= Stored items =

.....

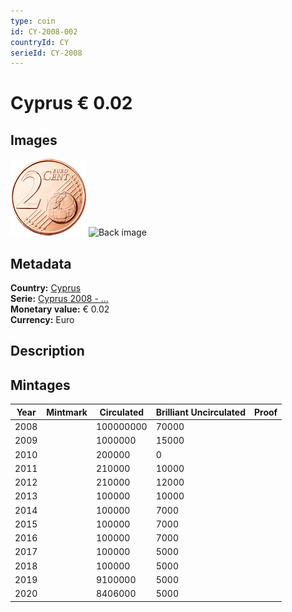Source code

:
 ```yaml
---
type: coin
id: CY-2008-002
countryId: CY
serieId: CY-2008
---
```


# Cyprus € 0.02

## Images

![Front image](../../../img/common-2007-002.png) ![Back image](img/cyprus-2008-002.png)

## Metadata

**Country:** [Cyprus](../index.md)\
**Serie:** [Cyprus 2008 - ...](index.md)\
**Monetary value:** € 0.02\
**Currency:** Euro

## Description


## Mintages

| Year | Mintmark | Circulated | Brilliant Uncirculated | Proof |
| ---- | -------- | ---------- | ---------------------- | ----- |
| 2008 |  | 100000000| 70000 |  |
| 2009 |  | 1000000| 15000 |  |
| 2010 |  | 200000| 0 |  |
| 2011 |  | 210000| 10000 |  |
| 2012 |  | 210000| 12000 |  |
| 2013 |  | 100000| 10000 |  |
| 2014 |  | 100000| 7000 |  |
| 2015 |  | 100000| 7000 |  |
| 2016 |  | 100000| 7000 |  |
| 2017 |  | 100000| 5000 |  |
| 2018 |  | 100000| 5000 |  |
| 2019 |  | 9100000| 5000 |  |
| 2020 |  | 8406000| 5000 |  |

.....

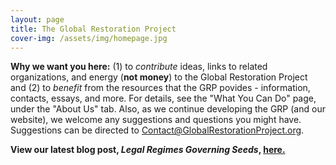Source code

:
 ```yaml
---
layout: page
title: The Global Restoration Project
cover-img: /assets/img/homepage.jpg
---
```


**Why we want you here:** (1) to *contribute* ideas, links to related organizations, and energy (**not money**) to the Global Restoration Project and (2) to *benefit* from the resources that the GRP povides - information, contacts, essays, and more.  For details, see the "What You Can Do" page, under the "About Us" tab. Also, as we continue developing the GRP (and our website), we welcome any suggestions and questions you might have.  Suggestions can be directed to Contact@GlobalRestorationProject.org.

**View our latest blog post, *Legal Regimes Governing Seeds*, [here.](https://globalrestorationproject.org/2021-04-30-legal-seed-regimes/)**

.....

= What to do =
Repeat the entries above verbatim, but only from the line that has "200000| 0 |" down to the line that has "8406000| 5000 |", inclusive.

= Answer for this exercise =
| 2010 |  | 200000| 0 |  |
| 2011 |  | 210000| 10000 |  |
| 2012 |  | 210000| 12000 |  |
| 2013 |  | 100000| 10000 |  |
| 2014 |  | 100000| 7000 |  |
| 2015 |  | 100000| 7000 |  |
| 2016 |  | 100000| 7000 |  |
| 2017 |  | 100000| 5000 |  |
| 2018 |  | 100000| 5000 |  |
| 2019 |  | 9100000| 5000 |  |
| 2020 |  | 8406000| 5000 |  |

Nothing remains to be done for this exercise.